I know very little about all this mounting code, so hardly I am an authority here. But I think that "root mount hold" should be waited in any case, the only question is how late can we postpone it. Some applications may access raw devices without mounting, and for them it would be better if device detection process was really completed before their start. I think it should be safe to proceed with root (or other critical FS) mounting if we have required devices, but at some point before starting random daemons we still may prefer to stop and wait for the rest of holds.

Instead of hold counter it could be better to export list of holds, as it is printed now on console. It is not always informative, but at least something.

trasz edited edge metadata.

Optionally wait for root release in mountcritlocal.

Hm, I like the list idea. I'll try to rework the patch.

I would not rework the patch. While mav@'s comments are good, they go beyond the simple problem that the hold solved. The hold only solved the holding off of mounting root while interrupt-driven discovery was still ongoing. You patch, trasz@, avoids that we wait mounting root when there was no point waiting, as the device was already there. That is a good change.

User space could never assume that devices are there when root gets mounted, though I'm sure this assumption has snuck into our own code that gets run from rc.d. The user space problem isn't solved by making lists of devices that can hold the root mount -- that's pretty much any block device. Such a list does not solve the fundamental problem that's hot plug.

GEOM in particular is very nasty to work with when it comes to creating partitions and suddenly having all kinds of gems appear due to pre-existing data.

What I'm thinking off is an interface that allows use space to wait for the kernel to become silent with respect to block device discovery and/or GEOM tasting. This interface can be used in the various mount scripts under /etc/rc.d as barriers.

Anyway: I don't think reworking the patch is a good idea, irrespective what else we may want to do.
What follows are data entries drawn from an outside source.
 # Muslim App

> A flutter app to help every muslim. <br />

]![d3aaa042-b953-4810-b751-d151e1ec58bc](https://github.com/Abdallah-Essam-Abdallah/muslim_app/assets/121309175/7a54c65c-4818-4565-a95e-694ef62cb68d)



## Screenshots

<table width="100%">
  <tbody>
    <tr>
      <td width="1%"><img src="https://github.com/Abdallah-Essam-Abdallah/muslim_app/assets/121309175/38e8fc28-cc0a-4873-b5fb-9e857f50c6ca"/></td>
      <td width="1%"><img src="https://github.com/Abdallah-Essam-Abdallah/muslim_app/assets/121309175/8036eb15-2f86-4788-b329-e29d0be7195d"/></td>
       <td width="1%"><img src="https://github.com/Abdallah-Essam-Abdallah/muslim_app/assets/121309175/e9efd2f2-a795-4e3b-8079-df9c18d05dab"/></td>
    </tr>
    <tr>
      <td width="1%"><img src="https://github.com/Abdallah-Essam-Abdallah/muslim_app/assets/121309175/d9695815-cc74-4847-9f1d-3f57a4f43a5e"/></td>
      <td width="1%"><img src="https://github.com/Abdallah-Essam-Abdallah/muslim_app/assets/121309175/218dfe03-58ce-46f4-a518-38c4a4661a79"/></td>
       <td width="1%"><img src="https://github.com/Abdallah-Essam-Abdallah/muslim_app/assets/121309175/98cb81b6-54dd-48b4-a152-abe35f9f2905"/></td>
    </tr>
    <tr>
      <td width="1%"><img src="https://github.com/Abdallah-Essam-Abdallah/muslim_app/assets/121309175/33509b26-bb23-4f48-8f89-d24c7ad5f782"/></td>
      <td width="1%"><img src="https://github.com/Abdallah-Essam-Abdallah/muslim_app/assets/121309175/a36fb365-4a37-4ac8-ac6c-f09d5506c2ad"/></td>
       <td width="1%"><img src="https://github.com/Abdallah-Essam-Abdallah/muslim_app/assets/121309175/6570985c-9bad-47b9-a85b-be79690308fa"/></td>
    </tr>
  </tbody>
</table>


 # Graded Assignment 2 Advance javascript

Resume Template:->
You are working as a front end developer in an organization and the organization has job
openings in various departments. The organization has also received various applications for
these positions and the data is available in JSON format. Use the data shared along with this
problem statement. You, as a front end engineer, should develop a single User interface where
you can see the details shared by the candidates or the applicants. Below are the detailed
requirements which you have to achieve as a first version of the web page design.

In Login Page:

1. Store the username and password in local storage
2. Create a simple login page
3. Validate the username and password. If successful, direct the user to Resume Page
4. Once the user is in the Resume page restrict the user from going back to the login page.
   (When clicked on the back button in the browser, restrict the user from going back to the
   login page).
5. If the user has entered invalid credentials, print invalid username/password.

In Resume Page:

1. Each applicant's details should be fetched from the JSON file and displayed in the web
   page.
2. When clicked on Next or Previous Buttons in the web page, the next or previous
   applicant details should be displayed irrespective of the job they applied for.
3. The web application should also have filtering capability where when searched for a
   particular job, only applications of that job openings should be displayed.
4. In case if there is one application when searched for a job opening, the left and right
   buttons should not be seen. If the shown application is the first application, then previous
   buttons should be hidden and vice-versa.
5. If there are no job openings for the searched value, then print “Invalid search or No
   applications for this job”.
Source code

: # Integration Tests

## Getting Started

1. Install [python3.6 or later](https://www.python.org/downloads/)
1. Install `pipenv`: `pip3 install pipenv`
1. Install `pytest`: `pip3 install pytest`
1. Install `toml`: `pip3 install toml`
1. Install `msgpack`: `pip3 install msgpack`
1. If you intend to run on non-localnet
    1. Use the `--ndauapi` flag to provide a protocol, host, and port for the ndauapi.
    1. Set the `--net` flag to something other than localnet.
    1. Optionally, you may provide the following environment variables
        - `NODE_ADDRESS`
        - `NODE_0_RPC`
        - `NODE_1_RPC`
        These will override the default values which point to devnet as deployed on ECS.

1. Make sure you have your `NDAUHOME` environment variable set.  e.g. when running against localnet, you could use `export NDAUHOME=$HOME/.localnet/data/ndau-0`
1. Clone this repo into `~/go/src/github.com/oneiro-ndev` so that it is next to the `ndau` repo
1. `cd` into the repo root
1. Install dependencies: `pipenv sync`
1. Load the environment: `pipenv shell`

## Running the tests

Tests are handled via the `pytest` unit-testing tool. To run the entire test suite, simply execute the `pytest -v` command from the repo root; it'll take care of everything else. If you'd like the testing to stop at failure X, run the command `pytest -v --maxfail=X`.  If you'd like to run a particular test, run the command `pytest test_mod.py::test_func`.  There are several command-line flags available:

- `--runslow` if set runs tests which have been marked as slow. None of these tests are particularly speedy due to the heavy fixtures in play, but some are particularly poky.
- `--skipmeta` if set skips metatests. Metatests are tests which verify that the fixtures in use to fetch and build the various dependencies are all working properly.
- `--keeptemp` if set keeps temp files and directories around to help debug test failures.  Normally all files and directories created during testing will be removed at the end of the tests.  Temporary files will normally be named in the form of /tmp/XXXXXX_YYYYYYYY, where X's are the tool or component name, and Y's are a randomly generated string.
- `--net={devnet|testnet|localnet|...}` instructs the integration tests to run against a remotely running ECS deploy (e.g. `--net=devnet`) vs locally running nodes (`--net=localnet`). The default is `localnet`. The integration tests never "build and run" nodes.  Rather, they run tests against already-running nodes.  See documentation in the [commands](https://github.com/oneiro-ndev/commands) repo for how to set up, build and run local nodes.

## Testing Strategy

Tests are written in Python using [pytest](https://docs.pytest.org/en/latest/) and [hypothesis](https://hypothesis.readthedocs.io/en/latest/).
FYI I have been testing this patch with success in our testlab

Make the sysctl return an actual list.

Marcel, I agree a better interface is needed, eventually. However, this change without the mountcritlocal part can break people's setups, and that's something I'd like to avoid.

That said, I think it would be better to commit it in two parts, first the already approved fix, and then the new sysctl and rc scripts.

This revision was automatically updated to reflect the committed changes.